Nvshmem fails to finalize

728882065 · December 19, 2023, 3:44am

I use nvshmem in my program.
but it suddenly fails to finalize.
I use the Attribute-Based Initialization Example in Examples — NVSHMEM 2.10.1 documentation to test it.
It rasie:

/dvs/p4/build/sw/rel/gpgpu/toolkit/r11.8/main_nvshmem/src/host/init/init.cu:register_state_ptr:93: Redundant common pointer registered, ignoring.

/dvs/p4/build/sw/rel/gpgpu/toolkit/r11.8/main_nvshmem/src/host/init/init.cu:register_state_ptr:93: Redundant common pointer registered, ignoring.

1: received message 0
0: received message 1
/dvs/p4/build/sw/rel/gpgpu/toolkit/r11.8/main_nvshmem/src/host/init/init.cu:1051: non-zero status: 1 Invalid context pointer passed to nvshmemx_host_finalize.

/dvs/p4/build/sw/rel/gpgpu/toolkit/r11.8/main_nvshmem/src/host/init/init.cu:nvshmemx_host_finalize:1128: /dvs/p4/build/sw/rel/gpgpu/toolkit/r11.8/main_nvshmem/src/host/init/init.cu:1051: non-zero status: 1 Invalid context pointer passed to nvshmemx_host_finalize.
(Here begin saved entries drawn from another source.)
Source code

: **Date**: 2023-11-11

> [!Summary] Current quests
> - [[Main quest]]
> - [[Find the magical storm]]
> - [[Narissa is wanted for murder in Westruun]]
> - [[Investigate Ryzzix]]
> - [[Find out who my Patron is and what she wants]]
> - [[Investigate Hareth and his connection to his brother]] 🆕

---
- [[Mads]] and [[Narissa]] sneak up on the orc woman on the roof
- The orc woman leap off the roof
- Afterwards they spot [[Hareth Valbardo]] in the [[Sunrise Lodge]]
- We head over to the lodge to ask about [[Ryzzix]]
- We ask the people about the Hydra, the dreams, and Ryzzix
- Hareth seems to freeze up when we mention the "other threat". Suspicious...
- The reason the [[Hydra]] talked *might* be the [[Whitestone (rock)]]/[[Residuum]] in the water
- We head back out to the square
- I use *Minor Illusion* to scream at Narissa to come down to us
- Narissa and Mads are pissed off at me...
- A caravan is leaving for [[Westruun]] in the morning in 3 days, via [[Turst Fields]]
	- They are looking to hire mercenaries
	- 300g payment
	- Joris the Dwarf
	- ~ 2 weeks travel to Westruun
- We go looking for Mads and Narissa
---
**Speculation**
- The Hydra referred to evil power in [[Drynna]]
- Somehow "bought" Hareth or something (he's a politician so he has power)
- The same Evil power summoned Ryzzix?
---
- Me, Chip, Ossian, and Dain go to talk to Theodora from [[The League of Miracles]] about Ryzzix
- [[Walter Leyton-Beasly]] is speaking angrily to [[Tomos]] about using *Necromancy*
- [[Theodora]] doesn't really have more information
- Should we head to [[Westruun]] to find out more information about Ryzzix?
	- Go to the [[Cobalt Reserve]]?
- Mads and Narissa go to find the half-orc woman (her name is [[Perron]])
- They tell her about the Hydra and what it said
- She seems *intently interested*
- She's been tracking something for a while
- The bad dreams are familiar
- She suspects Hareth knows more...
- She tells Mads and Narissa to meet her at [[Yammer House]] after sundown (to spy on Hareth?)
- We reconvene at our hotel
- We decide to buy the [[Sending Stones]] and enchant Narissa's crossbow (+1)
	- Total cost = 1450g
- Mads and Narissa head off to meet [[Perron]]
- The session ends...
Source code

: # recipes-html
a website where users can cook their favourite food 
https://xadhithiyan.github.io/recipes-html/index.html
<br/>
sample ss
/dvs/p4/build/sw/rel/gpgpu/toolkit/r11.8/main_nvshmem/src/host/init/init.cu:nvshmemx_host_finalize:1128: aborting due to error in nvshmem_finalize 

aborting due to error in nvshmem_finalize 

--------------------------------------------------------------------------
Primary job  terminated normally, but 1 process returned
a non-zero exit code. Per user-direction, the job has been aborted.
--------------------------------------------------------------------------
--------------------------------------------------------------------------
mpirun detected that one or more processes exited with non-zero status, thus causing
the job to be terminated. The first process to do so was:

  Process name: [[2802,1],1]
  Exit code:    255
--------------------------------------------------------------------------

if I don not use nvshmem_finalize and nvshmem_free, the error diasppeared.
How to fix it?

sethh · December 19, 2023, 7:25pm

Hi,

This was a regression in 2.10.1-3 and is fixed in our repo. Our 2.11 release (TBA) will contain the fix.

Thanks, Seth

sethh · January 4, 2024, 5:59am

For now, the only workaround is the one you mentioned in your comment. Removing nvshmem_finalize will prevent the error from finalizing.
Thanks for bringing this to our attention!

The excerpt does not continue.